UKCP18 is the Met Office’s 2018 set of UK climate projections, and its headline-grabbing high-end scenario was built around RCP8.5. Regular readers know where this is going, because we have covered it at length. RCP8.5 is the emissions pathway that assumes a fivefold expansion of global coal use through 2100, no meaningful climate policy, and technological stagnation, none of which is happening or has happened. As of the new ScenarioMIP framework for CMIP7, published this April, RCP8.5 and its successor SSP5-8.5 have been formally retired from the scenarios that feed the IPCC’s next assessment. The climate community itself has stopped using it. We have run several pieces on this in the last few weeks.
So here is the actual structure of the four million homes story. The BGS took its geology, fed it through the Met Office’s UKCP18, which is built on RCP8.5, which the IPCC retired three months ago as implausible, and produced a forecast for 2070.
If this were a single overcooked press release I would not bother. What makes it worth writing about is that it is now the house style of British climate institutions, and it arrives the same week as a related example worth holding up next to it.

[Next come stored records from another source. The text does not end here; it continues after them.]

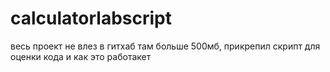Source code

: # calculatorlabscript
весь проект не влез в гитхаб там больше 500мб, прикрепил скрипт для оценки кода и как это работакет
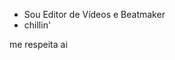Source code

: - Sou Editor de Vídeos e Beatmaker
- chillin'   

me respeita ai
<!---
Gabrielhfior/Gabrielhfior is a ✨ special ✨ repository because its `README.md` (this file) appears on your GitHub profile.
You can click the Preview link to take a look at your changes.
--->
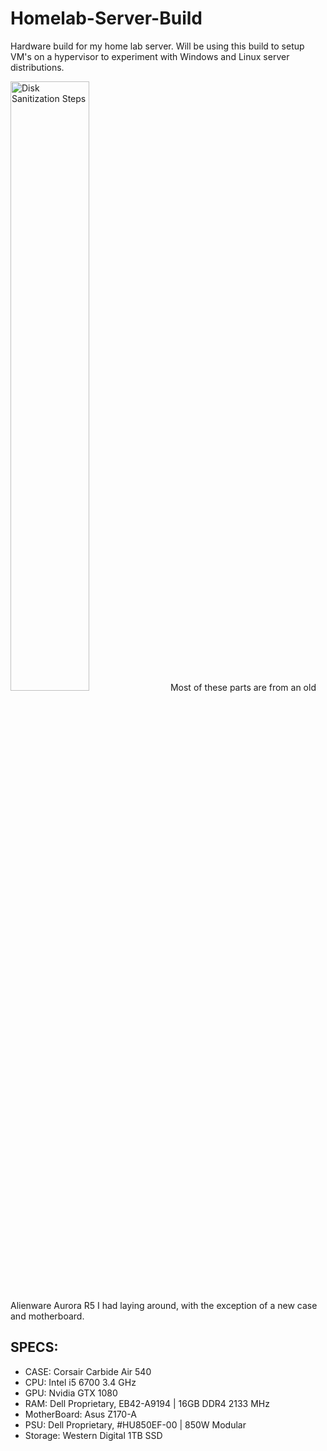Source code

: # Homelab-Server-Build
Hardware build for my home lab server. Will be using this build to setup VM's on a hypervisor to experiment with Windows and Linux server distributions.

<img src="https://imgur.com/4b0pOAM.png" height="50%" width="50%" alt="Disk Sanitization Steps"/>
Most of these parts are from an old Alienware Aurora R5 I had laying around, with the exception of a new case and motherboard. 

<h2>SPECS:</h2>

- CASE: Corsair Carbide Air 540
- CPU: Intel i5 6700 3.4 GHz
- GPU: Nvidia GTX 1080
- RAM: Dell Proprietary, EB42-A9194 | 16GB DDR4 2133 MHz 
- MotherBoard: Asus Z170-A
- PSU: Dell Proprietary, #HU850EF-00 | 850W Modular 
- Storage: Western Digital 1TB SSD 
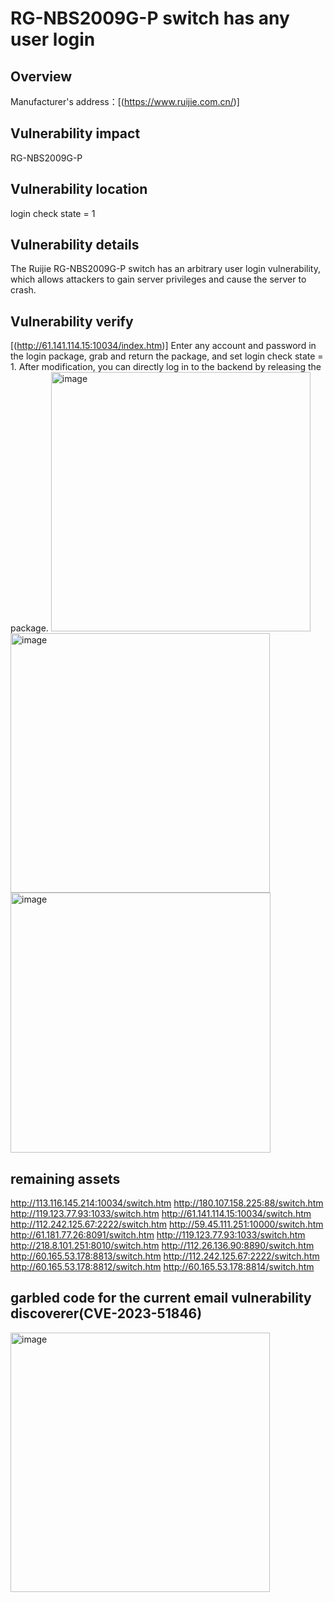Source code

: # RG-NBS2009G-P switch has any user login

## Overview
Manufacturer's address：[(https://www.ruijie.com.cn/)]
## Vulnerability impact
RG-NBS2009G-P
## Vulnerability location
login check state = 1
## Vulnerability details
The Ruijie RG-NBS2009G-P switch has an arbitrary user login vulnerability, which allows attackers to gain server privileges and cause the server to crash.
## Vulnerability verify
[(http://61.141.114.15:10034/index.htm)]
Enter any account and password in the login package, grab and return the package, and set login check state = 1. After modification, you can directly log in to the backend by releasing the package.
<img width="415" alt="image" src="https://github.com/zty-1995/RG-NBS2009G-P-switch/assets/154293428/3b5a0bd1-a3a1-409c-aafa-f1e44257bca8">
<img width="415" alt="image" src="https://github.com/zty-1995/RG-NBS2009G-P-switch/assets/154293428/cff04fd3-40d0-4b16-ae41-98225501c432">
<img width="416" alt="image" src="https://github.com/zty-1995/RG-NBS2009G-P-switch/assets/154293428/5b0ab660-d01c-4c1d-b5a3-5018d30996ea">
## remaining assets
http://113.116.145.214:10034/switch.htm
http://180.107.158.225:88/switch.htm
http://119.123.77.93:1033/switch.htm
http://61.141.114.15:10034/switch.htm
http://112.242.125.67:2222/switch.htm
http://59.45.111.251:10000/switch.htm
http://61.181.77.26:8091/switch.htm
http://119.123.77.93:1033/switch.htm
http://218.8.101.251:8010/switch.htm
http://112.26.136.90:8890/switch.htm
http://60.165.53.178:8813/switch.htm
http://112.242.125.67:2222/switch.htm
http://60.165.53.178:8812/switch.htm
http://60.165.53.178:8814/switch.htm

## garbled code for the current email vulnerability discoverer(CVE-2023-51846)
<img width="415" alt="image" src="https://github.com/zty-1995/RG-NBS2009G-P-switch/assets/154293428/2d81baa3-d4ed-4f89-944e-9fe4652ddcea">


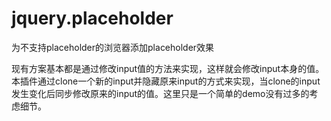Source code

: jquery.placeholder
==================

为不支持placeholder的浏览器添加placeholder效果

现有方案基本都是通过修改input值的方法来实现，这样就会修改input本身的值。本插件通过clone一个新的input并隐藏原来input的方式来实现，当clone的input发生变化后同步修改原来的input的值。这里只是一个简单的demo没有过多的考虑细节。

Consider sea level, which is the other great engine of British coastal doomcasting. The accelerating-sea-level story rests almost entirely on the satellite altimetry record, which began in 1993 and now runs about thirty years, stitched together across several satellite missions, each handoff requiring a calibration adjustment. The long tide gauges, some running well over a century, tell a quieter story. The Battery gauge in New York has measured a steady rise of roughly 2.8 to 3 millimetres a year since 1856 with no statistically significant acceleration across more than 160 years. Where the short satellite record and the long tide-gauge record diverge in character, there is a real and live argument about which one deserves the greater weight, and it is not the settled question the headlines imply. David Burton has been documenting the tide-gauge side of this at sealevel.info for years, patiently, gauge by gauge.

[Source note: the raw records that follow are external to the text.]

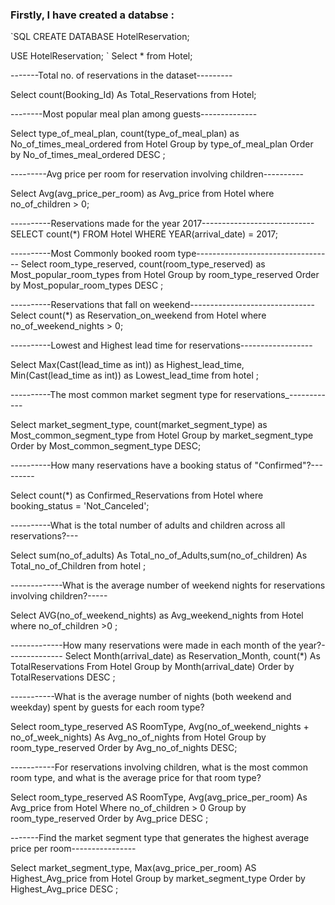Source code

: ### Firstly, I have created a databse :

`SQL
CREATE DATABASE HotelReservation;

USE HotelReservation;
`
Select * from Hotel;

-------Total no. of reservations in the dataset---------

Select count(Booking_Id) As Total_Reservations
from Hotel;

--------Most popular meal plan among guests--------------

Select type_of_meal_plan, count(type_of_meal_plan) as No_of_times_meal_ordered
from Hotel
Group by type_of_meal_plan
Order by No_of_times_meal_ordered DESC
;

---------Avg price per room for reservation involving children----------

Select Avg(avg_price_per_room) as Avg_price
from Hotel
where no_of_children > 0;

----------Reservations made for the year 2017----------------------------
SELECT count(*)
FROM Hotel
WHERE YEAR(arrival_date) = 2017;


----------Most Commonly booked room type----------------------------------
Select room_type_reserved, count(room_type_reserved) as Most_popular_room_types
from Hotel
Group by room_type_reserved
Order by Most_popular_room_types DESC
;

----------Reservations that fall on weekend-------------------------------
Select count(*) as Reservation_on_weekend
from Hotel
where no_of_weekend_nights > 0;

----------Lowest and Highest lead time for reservations------------------

Select Max(Cast(lead_time as int)) as Highest_lead_time, Min(Cast(lead_time as int)) as Lowest_lead_time
from hotel
;

----------The most common market segment type for reservations_------------

Select market_segment_type, count(market_segment_type) as Most_common_segment_type
from Hotel
Group by market_segment_type
Order by Most_common_segment_type DESC;

----------How many reservations have a booking status of "Confirmed"?---------

Select count(*) as Confirmed_Reservations
from Hotel
where booking_status = 'Not_Canceled';

----------What is the total number of adults and children across all reservations?---

Select sum(no_of_adults) As Total_no_of_Adults,sum(no_of_children) As Total_no_of_Children
from hotel
;

-------------What is the average number of weekend nights for reservations involving children?-----

Select AVG(no_of_weekend_nights) as Avg_weekend_nights
from Hotel
where no_of_children >0 ;

-------------How many reservations were made in each month of the year?--------------
Select Month(arrival_date) as Reservation_Month, count(*) As TotalReservations
From Hotel
Group by Month(arrival_date)
Order by TotalReservations DESC
;

-----------What is the average number of nights (both weekend and weekday) spent by guests for each room type?

Select room_type_reserved AS RoomType, Avg(no_of_weekend_nights + no_of_week_nights) As Avg_no_of_nights
from Hotel
Group by room_type_reserved
Order by Avg_no_of_nights DESC;

-----------For reservations involving children, what is the most common room type, and what is the average price for that room type?

Select room_type_reserved AS RoomType, Avg(avg_price_per_room) As Avg_price
from Hotel
Where no_of_children > 0
Group by room_type_reserved
Order by Avg_price DESC
;

-------Find the market segment type that generates the highest average price per room----------------

Select market_segment_type, Max(avg_price_per_room) AS Highest_Avg_price
from Hotel
Group by market_segment_type
Order by Highest_Avg_price DESC
;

The two stories rhyme. In both cases a long, boring, directly observed record shows a modest, roughly linear trend that has been going on for as long as we have measured it. In both cases a shorter, model-flavoured construction is used to project an alarming acceleration into the future. And in both cases the alarming version is the one that reaches the public, gets attached to a policy, and becomes the thing “everyone knows.”
What this is for
The BGS announcement is candid about what the dataset is for. It is designed, in its own words, to help local authorities, developers, planners, mortgage lenders and insurers assess their exposure to climate-related risk. In other words, it is intended to flow into planning rules, lending decisions, insurance premiums, and house prices. A forecast built on a retired emissions scenario is going to be used to decide whether your bank will lend against a terrace in Barnet.

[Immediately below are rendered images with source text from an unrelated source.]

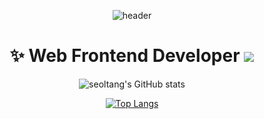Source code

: <div align=center>

![header](https://capsule-render.vercel.app/api?type=cylinder&height=140&color=f8dadc&text=seoltang&fontColor=ff6e96&stroke=79dafa&strokeWidth=2&desc=설탕&descAlign=64&descAlignY=28&animation=twinkling)

# ✨ Web Frontend Developer <a href="https://velog.io/@seoltang" target="_blank"><img src="https://img.shields.io/badge/seoltang.log-20C997?style=flat&logo=velog&logoColor=white"/></a>

![seoltang's GitHub stats](https://github-readme-stats.vercel.app/api?username=seoltang&hide=stars&show_icons=true&theme=dracula)

[![Top Langs](https://github-readme-stats.vercel.app/api/top-langs/?username=seoltang&layout=compact&theme=dracula)](https://github.com/seoltang/github-readme-stats)

</div>

<!--
**seoltang/seoltang** is a ✨ _special_ ✨ repository because its `README.md` (this file) appears on your GitHub profile.

Here are some ideas to get you started:

- 🔭 I’m currently working on ...
- 🌱 I’m currently learning ...
- 👯 I’m looking to collaborate on ...
- 🤔 I’m looking for help with ...
- 💬 Ask me about ...
- 📫 How to reach me: ...
- 😄 Pronouns: ...
- ⚡ Fun fact: ...
-->
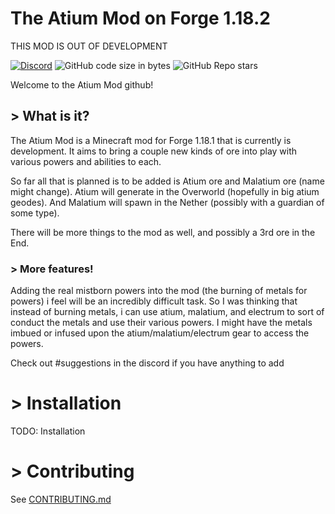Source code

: # The Atium Mod on Forge 1.18.2

THIS MOD IS OUT OF DEVELOPMENT

[![Discord](https://img.shields.io/discord/947616273603391508)](https://discord.gg/a5Me8SPGjt)
![GitHub code size in bytes](https://img.shields.io/github/languages/code-size/BAVDE1/atium_mod-Forge1.18.2)
![GitHub Repo stars](https://img.shields.io/github/stars/BAVDE1/atium_mod-Forge1.18.2?style=social)

Welcome to the Atium Mod github!

## > What is it?

The Atium Mod is a Minecraft mod for Forge 1.18.1 that is currently is development.
It aims to bring a couple new kinds of ore into play with various powers and abilities to each.

So far all that is planned is to be added is Atium ore and Malatium ore (name might change). 
Atium will generate in the Overworld (hopefully in big atium geodes).
And Malatium will spawn in the Nether (possibly with a guardian of some type).

There will be more things to the mod as well, and possibly a 3rd ore in the End. 

### > More features!

Adding the real mistborn powers into the mod (the burning of metals for powers) i feel will be an incredibly difficult task. 
So I was thinking that instead of burning metals, i can use atium, malatium, and electrum to sort of conduct the metals and use their various powers. I might have the metals imbued or infused upon the atium/malatium/electrum gear to access the powers.

Check out #suggestions in the discord if you have anything to add 

# > Installation

TODO: Installation

# > Contributing

See [CONTRIBUTING.md](./CONTRIBUTING.md)
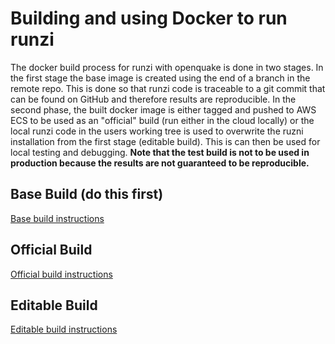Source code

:# Building and using Docker to run runzi

The docker build process for runzi with openquake is done in two stages. In the first stage the base image is created using the end of a branch in the remote repo. This is done so that runzi code is traceable to a git commit that can be found on GitHub and therefore results are reproducible. In the second phase, the built docker image is either tagged and pushed to AWS ECS to be used as an "official" build (run either in the cloud locally) or the local runzi code in the users working tree is used to overwrite the ruzni installation from the first stage (editable build). This is can then be used for local testing and debugging. **Note that the test build is not to be used in production because the results are not guaranteed to be reproducible.**

## Base Build (do this first)
[Base build instructions](docker_setup_oq_base.md)

## Official Build
[Official build instructions](./docker_setup_oq_official.md)

## Editable Build
[Editable build instructions](./docker_setup_oq_editable.md)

And that is the part that should bother people who do not care one way or the other about climate politics. UKCP18 has not been withdrawn. The Met Office still serves it across its web pages. The BGS has now built a property-risk product on top of it. The scenario underneath has been declared implausible by the body that invented it, and the British institutional response has been to carry on as though nothing happened, because the projections are load-bearing. They hold up the Net Zero policy architecture, and you cannot pull the bottom scenario out without the upper floors getting nervous.
So the British Geological Survey, an organisation with a genuinely distinguished history of mapping the actual rocks under actual Britain, has published a forecast of four million sinking homes built on a climate scenario that the climate community retired in April. The rainfall data behind it shows no drying trend. The geology behind it has been stable since before the Romans. And the number the press ran was the one from the dead scenario.
If a graduate student turned this in, the supervisor would hand it back. But it was not turned in by a graduate student. It was published by the BGS, printed by the Guardian, and is now, somewhere in Whitehall, being quietly folded into the case for a policy that was decided long before the homes were counted.